Required action
The answer must consist of every line in the records below that contains the string "ѧйсѧ".

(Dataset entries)
——————————
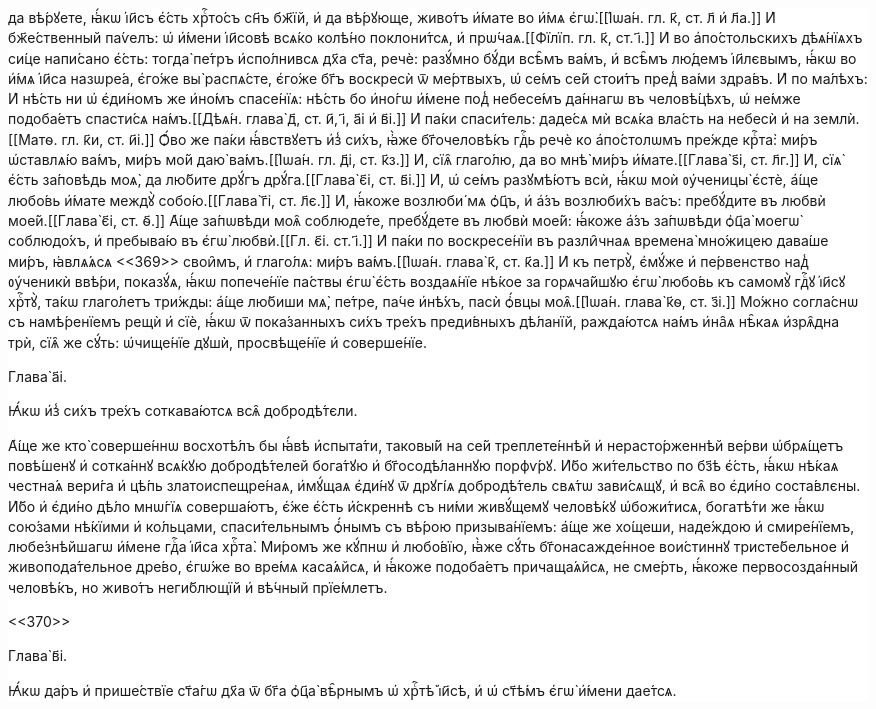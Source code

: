 да вѣ́рꙋете, ꙗ҆́кѡ і҆и҃съ є҆́сть хрⷭ҇то́съ сн҃ъ бж҃їй, и҆ да вѣ́рꙋюще, живо́тъ
и҆́мате во и҆́мѧ є҆гѡ̀.[[І҆ѡа́н. гл. к҃, ст. л҃ и҆ л҃а.]] И҆ бж҃е́ственный
па́ѵелъ: ѡ҆ и҆́мени і҆и҃совѣ всѧ́ко колѣ́но поклони́тсѧ, и҆ прѡ́чаѧ.[[Фїлїп. гл.
к҃, ст. і҃.]] И҆ во а҆по́стольскихъ дѣѧ́нїѧхъ си́це напи́сано є҆́сть: тогда̀
пе́тръ и҆спо́лнивсѧ дх҃а ст҃а, речѐ: разꙋ́мно бꙋ́ди всѣ̑мъ ва́мъ, и҆ всѣ̑мъ
лю́демъ і҆и҃лєвымъ, ꙗ҆́кѡ во и҆́мѧ і҆и҃са назѡре́а, є҆го́же вы̀ распѧ́сте,
є҆го́же бг҃ъ воскресѝ ѿ ме́ртвыхъ, ѡ҆ се́мъ се́й стои́тъ пред̾ ва́ми здра́въ. И҆
по ма́лѣхъ: И҆ нѣ́сть ни ѡ҆ є҆ди́номъ же и҆но́мъ спасе́нїѧ: нѣ́сть бо и҆но́гѡ
и҆́мене под̾ небесе́мъ да́ннагѡ въ человѣ́цѣхъ, ѡ҆ не́мже подоба́етъ спасти́сѧ
на́мъ.[[Дѣѧ́н. глава̀ д҃, ст. и҃, і҃, а҃і и҆ в҃і.]] И҆ па́ки спаси́тель: даде́сѧ
мѝ всѧ́ка вла́сть на небесѝ и҆ на землѝ.[[Матѳ. гл. к҃и, ст. и҃і.]] Ѻ҆́во же
па́ки ꙗ҆́вствꙋетъ и҆з̾ си́хъ, ꙗ҆̀же бг҃очеловѣ́къ гдⷭ҇ь речѐ ко а҆по́столѡмъ
пре́жде крⷭ҇та̀: ми́ръ ѡ҆ставлѧ́ю ва́мъ, ми́ръ мо́й даю̀ ва́мъ.[[І҆ѡа́н. гл.
д҃і, ст. к҃з.]] И҆, сїѧ̑ глаго́лю, да во мнѣ̀ ми́ръ и҆́мате.[[Глава̀ ѕ҃і, ст.
л҃г.]] И҆, сїѧ̀ є҆́сть за́повѣдь моѧ̀, да лю́бите дрꙋ́гъ дрꙋ́га.[[Глава̀ є҃і,
ст. в҃і.]] И҆, ѡ҆ се́мъ разꙋмѣ́ютъ всѝ, ꙗ҆́кѡ моѝ ᲂу҆ченицы̀ є҆стѐ, а҆́ще
любо́вь и҆́мате междꙋ̀ собо́ю.[[Глава̀ г҃і, ст. л҃є.]] И҆, ꙗ҆́коже возлюби́ мѧ
ѻ҆ц҃ъ, и҆ а҆́зъ возлюби́хъ ва́съ: пребꙋ́дите въ любвѝ мое́й.[[Глава̀ є҃і, ст.
ѳ҃.]] А҆́ще за́пѡвѣди моѧ̑ соблюде́те, пребꙋ́дете въ любвѝ мое́й: ꙗ҆́коже а҆́зъ
за́пѡвѣди ѻ҆ц҃а̀ моегѡ̀ соблюдо́хъ, и҆ пребыва́ю въ є҆гѡ̀ любвѝ.[[Гл. є҃і. ст.
і҃.]] И҆ па́ки по воскресе́нїи въ разли̑чнаѧ времена̀ мно́жицею дава́ше ми́ръ,
ꙗ҆влѧ́ѧсѧ <<369>> свои̑мъ, и҆ глаго́лѧ: ми́ръ ва́мъ.[[І҆ѡа́н. глава̀ к҃, ст.
к҃а.]] И҆ къ петрꙋ̀, є҆мꙋ́же и҆ пе́рвенство над̾ ᲂу҆ченикѝ ввѣ́ри, показꙋ́ѧ,
ꙗ҆́кѡ попече́нїе па́ствы є҆гѡ̀ є҆́сть воздаѧ́нїе нѣ́кое за горѧча́йшꙋю є҆гѡ̀
любо́вь къ самомꙋ̀ гдⷭ҇ꙋ і҆и҃сꙋ хрⷭ҇тꙋ̀, та́кѡ глаго́летъ три́жды: а҆́ще лю́биши
мѧ̀, пе́тре, па́че и҆нѣ́хъ, пасѝ ѻ҆́вцы моѧ̑.[[І҆ѡа́н. глава̀ к҃ѳ, ст. з҃і.]]
Мо́жно согла́снѡ съ намѣ́ренїемъ рещѝ и҆ сїѐ, ꙗ҆́кѡ ѿ пока́занныхъ си́хъ тре́хъ
преди́вныхъ дѣ́ланїй, ражда́ютсѧ на́мъ и҆на̑ѧ нѣ̑каѧ и҆зрѧ̑дна трѝ, сїѧ̑ же
сꙋ́ть: ѡ҆чище́нїе дꙋшѝ, просвѣще́нїе и҆ соверше́нїе.

Глава̀ а҃і.

Ꙗ҆́кѡ и҆з̾ си́хъ тре́хъ соткава́ютсѧ всѧ̑ добродѣ́тєли.

А҆́ще же кто̀ соверше́ннѡ восхотѣ́лъ бы ꙗ҆́вѣ и҆спыта́ти, таковы́й на се́й
треплете́ннѣй и҆ нерасто́рженнѣй ве́рви ѡ҆брѧ́щетъ повѣ́шенꙋ и҆ сотка́ннꙋ
всѧ́кꙋю добродѣ́телей бога́тꙋю и҆ бг҃осодѣ́ланнꙋю порфѵ́рꙋ. И҆́бо жи́тельство по
бз҃ѣ є҆́сть, ꙗ҆́кѡ нѣ́каѧ честна́ѧ вери́га и҆ цѣ́пь златоиспещре́наѧ, и҆мꙋ́щаѧ
є҆ди́нꙋ ѿ дрꙋгі́ѧ добродѣ́тель свѧ́тѡ зави́сѧщꙋ, и҆ всѧ̑ во є҆ди́но соста́влєны.
И҆́бо и҆ є҆ди́но дѣ́ло мнѡ́гїѧ соверша́ютъ, є҆́же є҆́сть и҆́скреннѣ съ ни́ми
живꙋ́щемꙋ человѣ́кꙋ ѡ҆божи́тисѧ, богатѣ́ти же ꙗ҆́кѡ сою́зами нѣ́кїими и҆
ко́льцами, спаси́тельнымъ ѻ҆́нымъ съ вѣ́рою призыва́нїемъ: а҆́ще же хо́щеши,
наде́ждою и҆ смире́нїемъ, любе́знѣйшагѡ и҆́мене гдⷭ҇а і҆и҃са хрⷭ҇та̀. Ми́ромъ же
кꙋ́пнѡ и҆ любо́вїю, ꙗ҆̀же сꙋ́ть бг҃онасажде́нное вои́стиннꙋ тристе́бельное и҆
живопода́тельное дре́во, є҆гѡ́же во вре́мѧ каса́ѧйсѧ, и҆ ꙗ҆́коже подоба́етъ
причаща́ѧйсѧ, не сме́рть, ꙗ҆́коже первосозда́нный человѣ́къ, но живо́тъ
неги́блющїй и҆ вѣ́чный прїе́млетъ.

<<370>>

Глава̀ в҃і.

Ꙗ҆́кѡ да́ръ и҆ прише́ствїе ст҃а́гѡ дх҃а ѿ бг҃а ѻ҆ц҃а̀ вѣ̑рнымъ ѡ҆ хрⷭ҇тѣ̀
і҆и҃сѣ, и҆ ѡ҆ ст҃ѣ́мъ є҆гѡ̀ и҆́мени дае́тсѧ.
——————————
Answer
живопода́тельное дре́во, є҆гѡ́же во вре́мѧ каса́ѧйсѧ, и҆ ꙗ҆́коже подоба́етъ
причаща́ѧйсѧ, не сме́рть, ꙗ҆́коже первосозда́нный человѣ́къ, но живо́тъ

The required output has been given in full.